**Work request:**
Write out all of the data again, precisely as it appears.

**Source material:**
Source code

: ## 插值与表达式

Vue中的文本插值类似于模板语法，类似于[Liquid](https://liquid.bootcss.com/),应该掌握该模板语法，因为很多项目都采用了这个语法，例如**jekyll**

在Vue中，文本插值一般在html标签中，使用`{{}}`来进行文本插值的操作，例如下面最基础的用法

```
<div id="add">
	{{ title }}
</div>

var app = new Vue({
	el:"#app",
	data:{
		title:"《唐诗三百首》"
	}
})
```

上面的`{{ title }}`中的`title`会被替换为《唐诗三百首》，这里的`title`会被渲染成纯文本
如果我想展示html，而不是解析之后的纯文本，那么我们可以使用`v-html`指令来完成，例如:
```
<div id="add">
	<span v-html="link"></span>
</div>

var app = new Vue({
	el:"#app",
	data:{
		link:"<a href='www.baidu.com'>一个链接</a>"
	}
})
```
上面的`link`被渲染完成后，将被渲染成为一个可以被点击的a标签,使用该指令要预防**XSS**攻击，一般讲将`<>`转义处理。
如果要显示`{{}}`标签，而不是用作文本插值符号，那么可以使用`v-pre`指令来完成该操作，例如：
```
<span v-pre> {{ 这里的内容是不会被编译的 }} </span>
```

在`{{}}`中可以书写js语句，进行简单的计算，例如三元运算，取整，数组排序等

**Completed task:**
Source code

: ## 插值与表达式

Vue中的文本插值类似于模板语法，类似于[Liquid](https://liquid.bootcss.com/),应该掌握该模板语法，因为很多项目都采用了这个语法，例如**jekyll**

在Vue中，文本插值一般在html标签中，使用`{{}}`来进行文本插值的操作，例如下面最基础的用法

```
<div id="add">
	{{ title }}
</div>

var app = new Vue({
	el:"#app",
	data:{
		title:"《唐诗三百首》"
	}
})
```

上面的`{{ title }}`中的`title`会被替换为《唐诗三百首》，这里的`title`会被渲染成纯文本
如果我想展示html，而不是解析之后的纯文本，那么我们可以使用`v-html`指令来完成，例如:
```
<div id="add">
	<span v-html="link"></span>
</div>

var app = new Vue({
	el:"#app",
	data:{
		link:"<a href='www.baidu.com'>一个链接</a>"
	}
})
```
上面的`link`被渲染完成后，将被渲染成为一个可以被点击的a标签,使用该指令要预防**XSS**攻击，一般讲将`<>`转义处理。
如果要显示`{{}}`标签，而不是用作文本插值符号，那么可以使用`v-pre`指令来完成该操作，例如：
```
<span v-pre> {{ 这里的内容是不会被编译的 }} </span>
```

在`{{}}`中可以书写js语句，进行简单的计算，例如三元运算，取整，数组排序等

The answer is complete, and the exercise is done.